[Cryptography] Compiler optimization side channel
Bertrand Mollinier Toublet
crypto-metzdowd at bmt-online.org
Tue Aug 27 12:58:37 EDT 2024
> On Aug 25, 2024, at 8:15 AM, Christian Huitema <huitema at huitema.net> wrote:
>
>
> On 8/24/2024 6:02 PM, Jerry Leichter wrote:
>>> The right solution is to make your language more expressive so you can say what you mean, e.g., this value is sensitive so don't leave copies of it, this loop needs to run in constant time so don't helpfully remove code that looks dead.
>>>
>>> I'm not aware of anyone working on this. Is anyone else? I suppose I should ask comp.compilers too.

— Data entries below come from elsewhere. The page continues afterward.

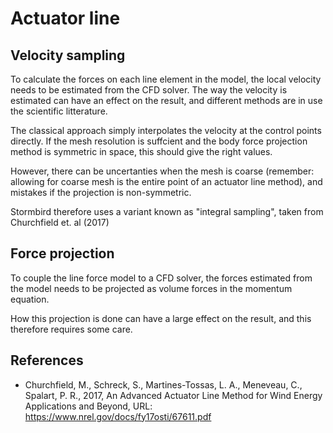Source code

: # Actuator line
## Velocity sampling
To calculate the forces on each line element in the model, the local velocity needs to be estimated
from the CFD solver. The way the velocity is estimated can have an effect on the result, and 
different methods are in use the scientific litterature.

The classical approach simply interpolates the velocity at the control points directly. If the 
mesh resolution is suffcient and the body force projection method is symmetric in space, this should
give the right values.

However, there can be uncertanties when the mesh is coarse (remember: allowing for coarse mesh is 
the entire point of an actuator line method), and mistakes if the projection is non-symmetric.

Stormbird therefore uses a variant known as "integral sampling", taken from Churchfield et. al 
(2017)

## Force projection
To couple the line force model to a CFD solver, the forces estimated from the model needs to be
projected as volume forces in the momentum equation.

How this projection is done can have a large effect on the result, and this therefore requires some
care.


## References
- Churchfield, M., Schreck, S., Martines-Tossas, L. A., Meneveau, C., Spalart, P. R., 2017, An 
Advanced Actuator Line Method for Wind Energy Applications and Beyond, URL: 
<https://www.nrel.gov/docs/fy17osti/67611.pdf>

>> I find it extremely unlikely that, even if someone is working on this, it will ever find its way into mainstream compilers. The fact is, code for which this matters is *extremely* rare. It's really hard to justify the additional complexity in the compiler and, perhaps, the language to support what probably amounts to, in the entire world, at most, a few hundred thousands of lines of code if you add up all the actually used implementations of cryptographic primitives - as against the many billions of lines for code for which this kind of consideration is completely meaningless.
>
> Recent compilers do have pragma or attributes to ensure that a particular piece of code is not optimized. They implement it using code marking that tells the compiler to leave this segment as is. It is non standard, not defined in C (let alone C++) and so GCC, Clang and Microsoft all have different names for the macros or the attributes. It is also version dependent, in the sense that old compiler versions don't do that. But there are common traits, such as having the granularity at the function level, as in, "for this function, do not optimize".
>
> Which makes me think that it should be possible to standardize the feature in a future version of C. But I have no idea what kind of lobbying is required to achieve that.
>
Even if we focus on “the past” (C), whether the compiler itself optimizes or not hardly addresses the issues around, particularly, “cleaning up key material” on general purpose processors, doesn’t it?
At execution time, the hardware itself may leave traces of a given piece of data in various places, including caches and, potentially, registers and there is no option in the code to express how *that* should be handled. As a witness to the magnitude of that problem is the large body of active research on cross-VM side channel attacks.
In other words: the compiler is not the solution, either.